СПИНОЙ К НОВОМУ

("Литература и жизнь", № 10 (588), 24 января 1962 г.)

Казалось бы, как не приветствовать новейший, 1961 года, сборник переводов и перепевов бессмертного "Слова о полку Игореве", изданный под присмотром двух опытных филологов - В. Ржиги и В. Кузьминой! А вот не радуешься, ибо застарелый, от первого (мусин-пушкинского) издания 1800 года, хвост ошибок и непрочтений протянулся и в новое издание.

Правда, одна из таких прямо-таки непостижимых ошибок - объявление струсившего и пожилого князя храбрым и молодым, - ошибка, указанная уже советского времени критикой, в новом сборнике все же исправлена. Речь идет о тех стихах "Слова", где вспоминается погибший в междоусобной битве князь Борис Вячеславич, союзником коего был известный Олег Святославич, или "Гориславич", по горестно-насмешливому прозвищу, которое дает ему "Слово".

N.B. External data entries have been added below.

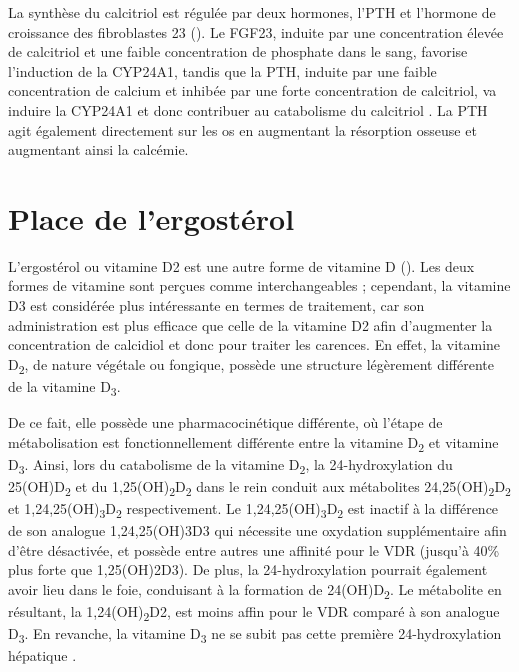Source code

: \documentclass[
  a4paper,
  DIV=11,
  numbers=noendperiod,
  listof=totoc]{scrreprt}
\begin{document}
La synthèse du calcitriol est régulée par deux hormones, l'\acf{PTH} et
l'hormone de croissance des fibroblastes 23 (). Le
\ac{FGF23}, induite par une concentration élevée de calcitriol et une
faible concentration de phosphate dans le sang, favorise l'induction de
la \ac{CYP24A1}, tandis que la \ac{PTH}, induite par une faible
concentration de calcium et inhibée par une forte concentration de
calcitriol, va induire la \ac{CYP24A1} et donc contribuer au catabolisme
du calcitriol \autocite{Dankers.2017,Christakos.2010}. La \ac{PTH} agit
également directement sur les os en augmentant la résorption osseuse et
augmentant ainsi la calcémie.

\hypertarget{place-de-lergostuxe9rol}{%
\section{Place de l'ergostérol}\label{place-de-lergostuxe9rol}}

L'ergostérol ou vitamine D2 est une autre forme de vitamine D
(). Les deux formes de vitamine sont perçues comme
interchangeables ; cependant, la vitamine D3 est considérée plus
intéressante en termes de traitement, car son administration est plus
efficace que celle de la vitamine D2 afin d'augmenter la concentration
de calcidiol et donc pour traiter les carences. En effet, la vitamine
D\textsubscript{2}, de nature végétale ou fongique, possède une
structure légèrement différente de la vitamine D\textsubscript{3}.

De ce fait, elle possède une pharmacocinétique différente, où l'étape de
métabolisation est fonctionnellement différente entre la vitamine
D\textsubscript{2} et vitamine D\textsubscript{3}. Ainsi, lors du
catabolisme de la vitamine D\textsubscript{2}, la 24-hydroxylation du
25(OH)D\textsubscript{2} et du
1,25(OH)\textsubscript{2}D\textsubscript{2} dans le rein conduit aux
métabolites 24,25(OH)\textsubscript{2}D\textsubscript{2} et
1,24,25(OH)\textsubscript{3}D\textsubscript{2} respectivement. Le
1,24,25(OH)\textsubscript{3}D\textsubscript{2} est inactif à la
différence de son analogue \ac{1,24,25(OH)3D3} qui nécessite une
oxydation supplémentaire afin d'être désactivée, et possède entre autres
une affinité pour le \ac{VDR} (jusqu'à 40\% plus forte que
\ac{1,25(OH)2D3}). De plus, la 24-hydroxylation pourrait également avoir
lieu dans le foie, conduisant à la formation de
24(OH)D\textsubscript{2}. Le métabolite en résultant, la
1,24(OH)\textsubscript{2}D2, est moins affin pour le \ac{VDR} comparé à
son analogue D\textsubscript{3}. En revanche, la vitamine
D\textsubscript{3} ne se subit pas cette première 24-hydroxylation
hépatique \autocite{Houghton.2006}.
\end{document}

Ошибка эта заслуживает упоминания, во-первых, потому, что стойко удерживалась и в научных прозаических переводах вплоть до наших дней, а во-вторых, потому, что источником ее было излишнее почтение к переводу 1800 года. Но и для остальных непрочтеиий древнерусского текста трудно усмотреть иную причину.

Вот это место в древнерусском тексте: "Бориса же Вячеславлича слава на суд приведе... за обиду Олгову храбра и млада Князя".

Первые издатели не совладали с переводом, и, вопреки истории, молодым и храбрым вышел у них не Борис, а... Олег. "Бориса же Вячеславича слава на суд привела... за обиду молодого храброго князя Олега".

И до чего же силен "гипноз" первого издания, если через 138 лет, в 1938 году, профессор Н. К. Гудзий "храбрым и молодым" объявляет в переводе все того же Олега, даже вопреки такому своему комментарию: "Испуганный Олег уклонился от битвы. Борис же самоотверженно пошел против четырех князей и был убит..."

В 1934 году профессор В. Ржига (редактор новейшего сборника) еще предпочитал свято сохранять ошибку 1800 года: "Бориса же Вячеславича похвальба на суд привела, и на ковыль зеленую погребальный покров постлала за обиду Ольгову, храброго и молодого князя". Но вот перед нами перевод того же В. Ржиги из сборника 1961 года, и что же мы видим? Древнерусский текст, конечно, остался тот же самый, а перевод уже прямо противоположный: храбрым и молодым становится уже не Олег, а Борис, как тому и следовало быть: "Бориса же Вячеславича, храброго и молодого князя...". Дальше можно и не цитировать, ибо новое (и правильное!) определение Бориса прямо выдвинуто на первое место.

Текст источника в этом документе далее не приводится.